### [Data excerpts]
————
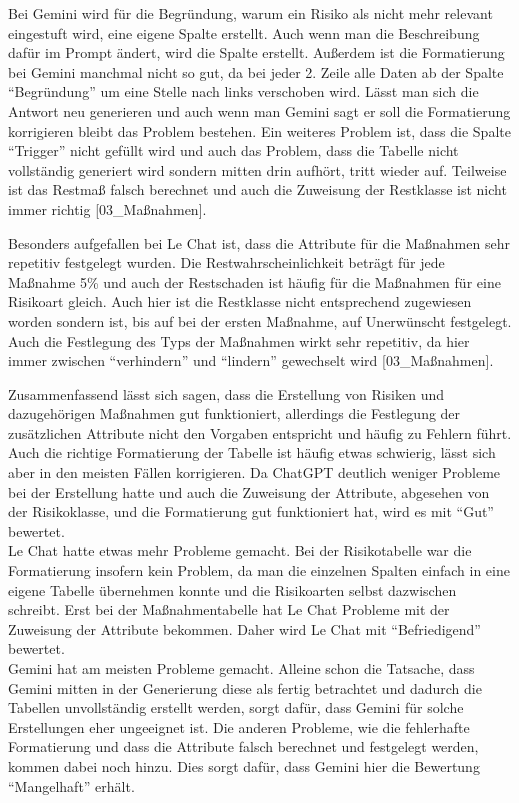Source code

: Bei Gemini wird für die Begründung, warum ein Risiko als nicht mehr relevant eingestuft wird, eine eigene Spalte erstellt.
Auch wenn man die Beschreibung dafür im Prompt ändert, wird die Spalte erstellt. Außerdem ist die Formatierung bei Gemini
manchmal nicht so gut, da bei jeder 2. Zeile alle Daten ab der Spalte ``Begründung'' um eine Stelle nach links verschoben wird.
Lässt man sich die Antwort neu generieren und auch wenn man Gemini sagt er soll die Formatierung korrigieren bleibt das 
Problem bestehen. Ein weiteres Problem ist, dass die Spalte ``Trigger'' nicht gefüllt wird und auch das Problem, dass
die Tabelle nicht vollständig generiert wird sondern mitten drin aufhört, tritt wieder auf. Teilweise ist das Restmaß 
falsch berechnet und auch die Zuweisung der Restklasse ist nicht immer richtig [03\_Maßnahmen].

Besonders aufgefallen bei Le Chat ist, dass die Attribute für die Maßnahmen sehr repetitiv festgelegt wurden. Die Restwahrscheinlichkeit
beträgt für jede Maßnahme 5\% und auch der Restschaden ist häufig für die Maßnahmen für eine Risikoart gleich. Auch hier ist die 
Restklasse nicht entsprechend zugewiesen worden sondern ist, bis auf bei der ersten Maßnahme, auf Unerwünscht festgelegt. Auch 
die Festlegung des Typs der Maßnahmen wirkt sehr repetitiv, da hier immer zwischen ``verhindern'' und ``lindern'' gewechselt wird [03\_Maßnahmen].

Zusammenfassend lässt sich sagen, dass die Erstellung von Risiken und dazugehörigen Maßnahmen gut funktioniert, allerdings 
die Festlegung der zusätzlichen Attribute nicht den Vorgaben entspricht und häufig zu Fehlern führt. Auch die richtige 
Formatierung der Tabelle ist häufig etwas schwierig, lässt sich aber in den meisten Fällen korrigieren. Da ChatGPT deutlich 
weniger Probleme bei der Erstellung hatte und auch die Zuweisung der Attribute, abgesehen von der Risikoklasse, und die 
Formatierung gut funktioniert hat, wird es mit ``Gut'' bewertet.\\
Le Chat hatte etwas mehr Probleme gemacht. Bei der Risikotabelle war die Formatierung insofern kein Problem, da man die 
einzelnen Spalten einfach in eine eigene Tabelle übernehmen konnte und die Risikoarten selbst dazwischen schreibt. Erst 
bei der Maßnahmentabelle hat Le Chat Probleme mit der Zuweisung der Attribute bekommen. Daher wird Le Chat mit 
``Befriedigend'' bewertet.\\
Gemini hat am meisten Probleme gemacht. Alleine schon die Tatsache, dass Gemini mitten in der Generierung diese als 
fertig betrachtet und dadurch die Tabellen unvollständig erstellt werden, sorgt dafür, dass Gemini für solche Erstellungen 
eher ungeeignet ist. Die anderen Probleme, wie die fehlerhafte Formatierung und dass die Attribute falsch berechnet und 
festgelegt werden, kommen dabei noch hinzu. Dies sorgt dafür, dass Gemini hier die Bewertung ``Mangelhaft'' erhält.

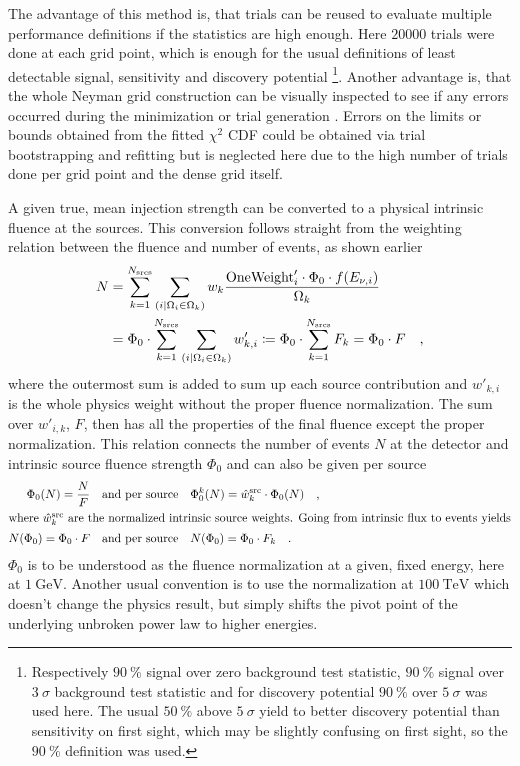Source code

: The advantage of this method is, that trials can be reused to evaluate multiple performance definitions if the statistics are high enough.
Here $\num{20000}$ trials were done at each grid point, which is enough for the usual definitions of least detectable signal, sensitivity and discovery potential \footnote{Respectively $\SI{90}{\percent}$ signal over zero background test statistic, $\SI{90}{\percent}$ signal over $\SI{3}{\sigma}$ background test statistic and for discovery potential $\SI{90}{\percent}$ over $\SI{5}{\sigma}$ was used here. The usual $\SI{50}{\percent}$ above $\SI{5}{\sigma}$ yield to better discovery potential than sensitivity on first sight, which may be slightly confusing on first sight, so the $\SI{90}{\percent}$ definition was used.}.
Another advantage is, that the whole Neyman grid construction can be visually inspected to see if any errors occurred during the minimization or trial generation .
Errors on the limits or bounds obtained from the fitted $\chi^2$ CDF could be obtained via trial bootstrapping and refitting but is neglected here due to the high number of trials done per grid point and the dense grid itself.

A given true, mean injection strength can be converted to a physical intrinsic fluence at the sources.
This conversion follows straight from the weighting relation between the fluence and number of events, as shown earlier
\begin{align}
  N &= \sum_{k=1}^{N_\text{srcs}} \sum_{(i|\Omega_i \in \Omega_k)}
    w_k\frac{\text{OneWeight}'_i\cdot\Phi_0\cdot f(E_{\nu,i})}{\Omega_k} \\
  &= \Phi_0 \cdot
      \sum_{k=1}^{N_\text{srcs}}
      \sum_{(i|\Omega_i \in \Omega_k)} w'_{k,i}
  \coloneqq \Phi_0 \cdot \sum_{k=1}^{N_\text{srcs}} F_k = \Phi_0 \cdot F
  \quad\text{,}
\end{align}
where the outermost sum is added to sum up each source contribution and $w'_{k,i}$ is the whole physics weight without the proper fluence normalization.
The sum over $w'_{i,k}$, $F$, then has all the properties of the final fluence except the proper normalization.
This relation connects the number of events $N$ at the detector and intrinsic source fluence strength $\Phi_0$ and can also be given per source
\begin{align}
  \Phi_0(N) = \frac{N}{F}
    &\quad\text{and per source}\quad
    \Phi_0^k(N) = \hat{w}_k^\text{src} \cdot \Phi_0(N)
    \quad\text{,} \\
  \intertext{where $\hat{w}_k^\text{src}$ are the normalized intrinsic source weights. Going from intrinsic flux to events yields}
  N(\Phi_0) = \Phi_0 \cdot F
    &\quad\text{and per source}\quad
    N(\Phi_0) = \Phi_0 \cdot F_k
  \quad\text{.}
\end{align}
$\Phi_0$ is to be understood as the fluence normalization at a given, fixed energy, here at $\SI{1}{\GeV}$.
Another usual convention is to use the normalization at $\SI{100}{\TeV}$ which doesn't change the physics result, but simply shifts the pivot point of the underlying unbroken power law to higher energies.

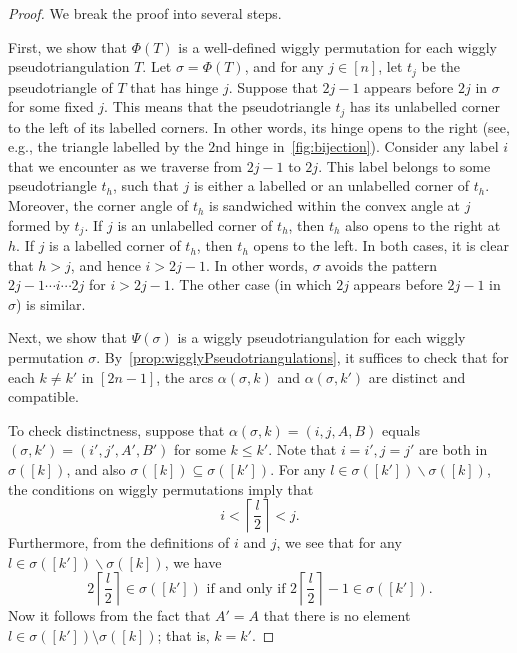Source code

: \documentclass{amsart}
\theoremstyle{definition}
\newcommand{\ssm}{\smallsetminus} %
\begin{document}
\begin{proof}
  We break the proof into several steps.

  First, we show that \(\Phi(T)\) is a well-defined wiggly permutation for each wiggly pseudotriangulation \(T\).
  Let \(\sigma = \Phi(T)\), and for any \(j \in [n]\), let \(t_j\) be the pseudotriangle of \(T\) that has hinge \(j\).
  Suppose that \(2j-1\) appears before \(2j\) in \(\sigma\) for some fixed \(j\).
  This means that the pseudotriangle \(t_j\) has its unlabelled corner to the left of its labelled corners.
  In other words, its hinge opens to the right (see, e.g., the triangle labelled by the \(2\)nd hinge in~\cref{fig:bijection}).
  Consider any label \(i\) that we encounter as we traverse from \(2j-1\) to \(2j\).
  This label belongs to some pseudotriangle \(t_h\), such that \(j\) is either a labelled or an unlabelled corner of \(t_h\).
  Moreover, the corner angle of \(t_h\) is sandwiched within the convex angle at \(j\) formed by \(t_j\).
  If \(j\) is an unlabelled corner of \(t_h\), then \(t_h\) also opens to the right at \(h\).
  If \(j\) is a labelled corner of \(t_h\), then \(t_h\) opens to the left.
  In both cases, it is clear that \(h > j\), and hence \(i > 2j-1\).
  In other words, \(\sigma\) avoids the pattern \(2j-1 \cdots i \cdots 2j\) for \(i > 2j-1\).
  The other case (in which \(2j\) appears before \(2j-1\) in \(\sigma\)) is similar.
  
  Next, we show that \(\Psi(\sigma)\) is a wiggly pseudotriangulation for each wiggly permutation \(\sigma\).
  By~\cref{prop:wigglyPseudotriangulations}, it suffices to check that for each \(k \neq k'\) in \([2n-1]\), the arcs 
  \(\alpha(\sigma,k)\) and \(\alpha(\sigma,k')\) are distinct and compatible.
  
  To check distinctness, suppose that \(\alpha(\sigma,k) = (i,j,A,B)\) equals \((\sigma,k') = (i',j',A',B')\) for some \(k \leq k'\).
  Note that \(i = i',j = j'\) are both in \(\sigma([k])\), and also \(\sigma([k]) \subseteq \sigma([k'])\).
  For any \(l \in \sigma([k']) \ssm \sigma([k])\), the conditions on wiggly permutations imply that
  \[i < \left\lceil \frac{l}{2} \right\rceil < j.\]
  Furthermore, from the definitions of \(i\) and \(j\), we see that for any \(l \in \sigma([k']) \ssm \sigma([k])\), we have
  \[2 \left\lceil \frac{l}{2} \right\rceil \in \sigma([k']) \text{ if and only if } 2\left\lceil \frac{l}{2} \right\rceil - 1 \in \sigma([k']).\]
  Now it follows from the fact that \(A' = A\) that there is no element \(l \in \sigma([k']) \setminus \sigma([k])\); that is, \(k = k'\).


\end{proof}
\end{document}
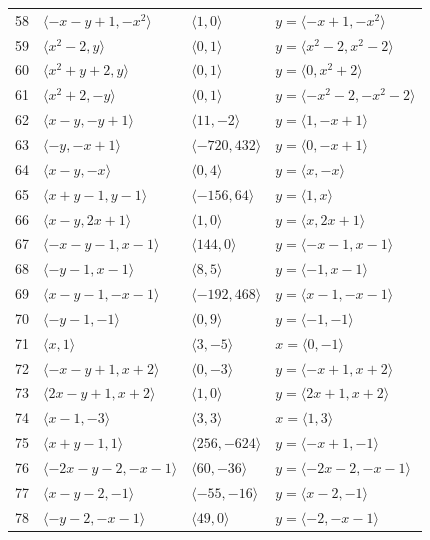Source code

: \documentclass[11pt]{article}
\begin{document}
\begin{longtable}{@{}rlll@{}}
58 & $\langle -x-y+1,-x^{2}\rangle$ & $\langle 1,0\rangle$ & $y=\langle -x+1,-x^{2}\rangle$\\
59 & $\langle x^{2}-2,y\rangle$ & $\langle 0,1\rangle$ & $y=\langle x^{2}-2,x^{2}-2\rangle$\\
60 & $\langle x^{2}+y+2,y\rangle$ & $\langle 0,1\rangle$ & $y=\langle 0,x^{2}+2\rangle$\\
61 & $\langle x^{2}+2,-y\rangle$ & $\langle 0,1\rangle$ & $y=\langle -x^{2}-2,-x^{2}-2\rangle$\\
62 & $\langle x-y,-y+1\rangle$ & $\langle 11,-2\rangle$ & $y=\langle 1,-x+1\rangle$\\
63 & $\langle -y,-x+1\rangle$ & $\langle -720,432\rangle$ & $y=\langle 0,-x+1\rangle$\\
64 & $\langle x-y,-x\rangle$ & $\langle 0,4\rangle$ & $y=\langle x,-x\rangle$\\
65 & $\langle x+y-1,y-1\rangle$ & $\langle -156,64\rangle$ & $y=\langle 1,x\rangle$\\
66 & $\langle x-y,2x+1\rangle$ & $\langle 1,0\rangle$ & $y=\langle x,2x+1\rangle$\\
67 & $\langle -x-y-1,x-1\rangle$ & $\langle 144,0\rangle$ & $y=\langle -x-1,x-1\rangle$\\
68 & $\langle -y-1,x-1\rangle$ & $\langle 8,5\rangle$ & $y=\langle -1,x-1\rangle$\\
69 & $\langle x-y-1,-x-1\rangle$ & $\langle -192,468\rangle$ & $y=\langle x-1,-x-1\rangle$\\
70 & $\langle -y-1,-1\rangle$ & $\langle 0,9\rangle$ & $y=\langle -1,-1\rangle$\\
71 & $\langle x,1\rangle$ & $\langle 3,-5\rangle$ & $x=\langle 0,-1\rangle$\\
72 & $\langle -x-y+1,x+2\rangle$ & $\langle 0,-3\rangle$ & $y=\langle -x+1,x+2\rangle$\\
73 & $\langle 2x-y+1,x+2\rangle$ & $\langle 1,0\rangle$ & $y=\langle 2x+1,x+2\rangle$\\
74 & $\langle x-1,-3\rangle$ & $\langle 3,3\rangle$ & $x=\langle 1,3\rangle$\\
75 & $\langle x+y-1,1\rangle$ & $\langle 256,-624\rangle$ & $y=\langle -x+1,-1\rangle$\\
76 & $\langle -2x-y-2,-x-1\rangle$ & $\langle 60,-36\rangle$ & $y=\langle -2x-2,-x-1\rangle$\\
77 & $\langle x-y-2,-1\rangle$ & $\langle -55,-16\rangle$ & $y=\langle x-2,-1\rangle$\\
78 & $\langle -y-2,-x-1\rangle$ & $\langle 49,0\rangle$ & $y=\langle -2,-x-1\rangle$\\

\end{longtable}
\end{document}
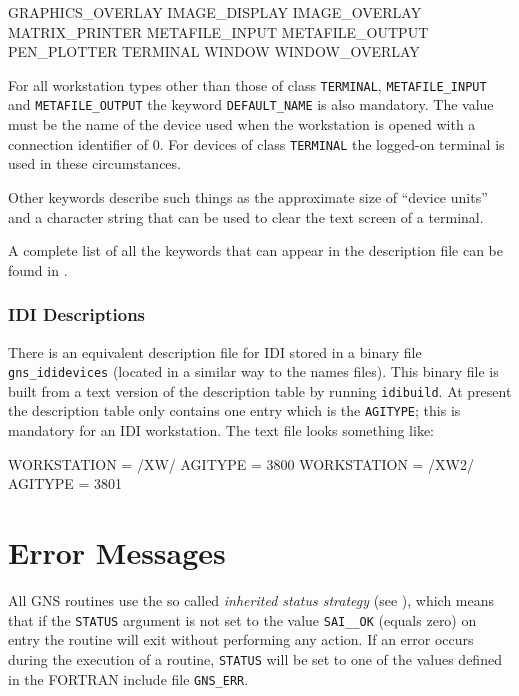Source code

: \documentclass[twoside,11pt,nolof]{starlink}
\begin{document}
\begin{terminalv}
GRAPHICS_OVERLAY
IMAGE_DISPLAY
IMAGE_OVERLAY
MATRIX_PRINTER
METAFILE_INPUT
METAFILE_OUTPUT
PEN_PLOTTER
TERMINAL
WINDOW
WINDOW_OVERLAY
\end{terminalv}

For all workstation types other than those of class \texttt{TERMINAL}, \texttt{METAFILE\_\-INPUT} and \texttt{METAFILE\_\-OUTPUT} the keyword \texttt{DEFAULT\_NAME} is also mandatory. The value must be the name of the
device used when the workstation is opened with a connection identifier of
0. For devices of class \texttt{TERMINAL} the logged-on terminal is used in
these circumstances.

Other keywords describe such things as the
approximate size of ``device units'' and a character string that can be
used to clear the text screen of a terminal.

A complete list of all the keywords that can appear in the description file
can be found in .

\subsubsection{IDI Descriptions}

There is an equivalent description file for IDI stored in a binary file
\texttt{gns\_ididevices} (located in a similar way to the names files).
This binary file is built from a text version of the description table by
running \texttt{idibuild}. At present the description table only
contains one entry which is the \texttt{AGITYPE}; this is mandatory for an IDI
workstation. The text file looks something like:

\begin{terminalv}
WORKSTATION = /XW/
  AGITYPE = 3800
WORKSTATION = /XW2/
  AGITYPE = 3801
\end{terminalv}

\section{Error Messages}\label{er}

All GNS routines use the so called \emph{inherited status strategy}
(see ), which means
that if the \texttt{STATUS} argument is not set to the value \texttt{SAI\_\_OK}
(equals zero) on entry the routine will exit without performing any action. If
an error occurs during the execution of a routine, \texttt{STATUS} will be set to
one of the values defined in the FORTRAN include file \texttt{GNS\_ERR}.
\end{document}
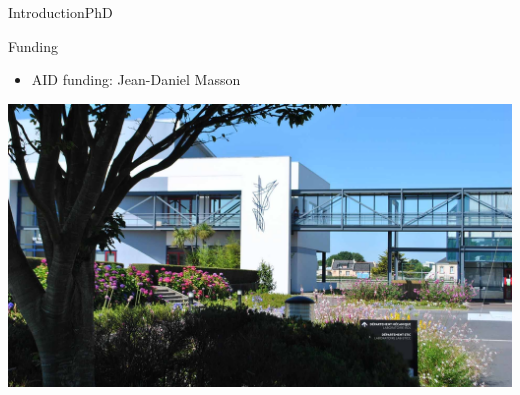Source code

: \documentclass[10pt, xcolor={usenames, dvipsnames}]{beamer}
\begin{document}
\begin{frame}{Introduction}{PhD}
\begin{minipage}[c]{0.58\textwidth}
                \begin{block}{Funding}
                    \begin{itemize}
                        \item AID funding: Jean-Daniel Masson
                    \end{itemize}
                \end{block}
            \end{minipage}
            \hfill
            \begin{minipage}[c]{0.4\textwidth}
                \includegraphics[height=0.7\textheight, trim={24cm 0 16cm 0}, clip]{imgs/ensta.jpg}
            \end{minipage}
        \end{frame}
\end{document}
————
### [Aim of the exercise]
From the records above, reproduce exactly the lines from the one with "A given true, mean" to the one with "to be understood", both included, and no others.

### [Output below]
A given true, mean injection strength can be converted to a physical intrinsic fluence at the sources.
This conversion follows straight from the weighting relation between the fluence and number of events, as shown earlier
\begin{align}
  N &= \sum_{k=1}^{N_\text{srcs}} \sum_{(i|\Omega_i \in \Omega_k)}
    w_k\frac{\text{OneWeight}'_i\cdot\Phi_0\cdot f(E_{\nu,i})}{\Omega_k} \\
  &= \Phi_0 \cdot
      \sum_{k=1}^{N_\text{srcs}}
      \sum_{(i|\Omega_i \in \Omega_k)} w'_{k,i}
  \coloneqq \Phi_0 \cdot \sum_{k=1}^{N_\text{srcs}} F_k = \Phi_0 \cdot F
  \quad\text{,}
\end{align}
where the outermost sum is added to sum up each source contribution and $w'_{k,i}$ is the whole physics weight without the proper fluence normalization.
The sum over $w'_{i,k}$, $F$, then has all the properties of the final fluence except the proper normalization.
This relation connects the number of events $N$ at the detector and intrinsic source fluence strength $\Phi_0$ and can also be given per source
\begin{align}
  \Phi_0(N) = \frac{N}{F}
    &\quad\text{and per source}\quad
    \Phi_0^k(N) = \hat{w}_k^\text{src} \cdot \Phi_0(N)
    \quad\text{,} \\
  \intertext{where $\hat{w}_k^\text{src}$ are the normalized intrinsic source weights. Going from intrinsic flux to events yields}
  N(\Phi_0) = \Phi_0 \cdot F
    &\quad\text{and per source}\quad
    N(\Phi_0) = \Phi_0 \cdot F_k
  \quad\text{.}
\end{align}
$\Phi_0$ is to be understood as the fluence normalization at a given, fixed energy, here at $\SI{1}{\GeV}$.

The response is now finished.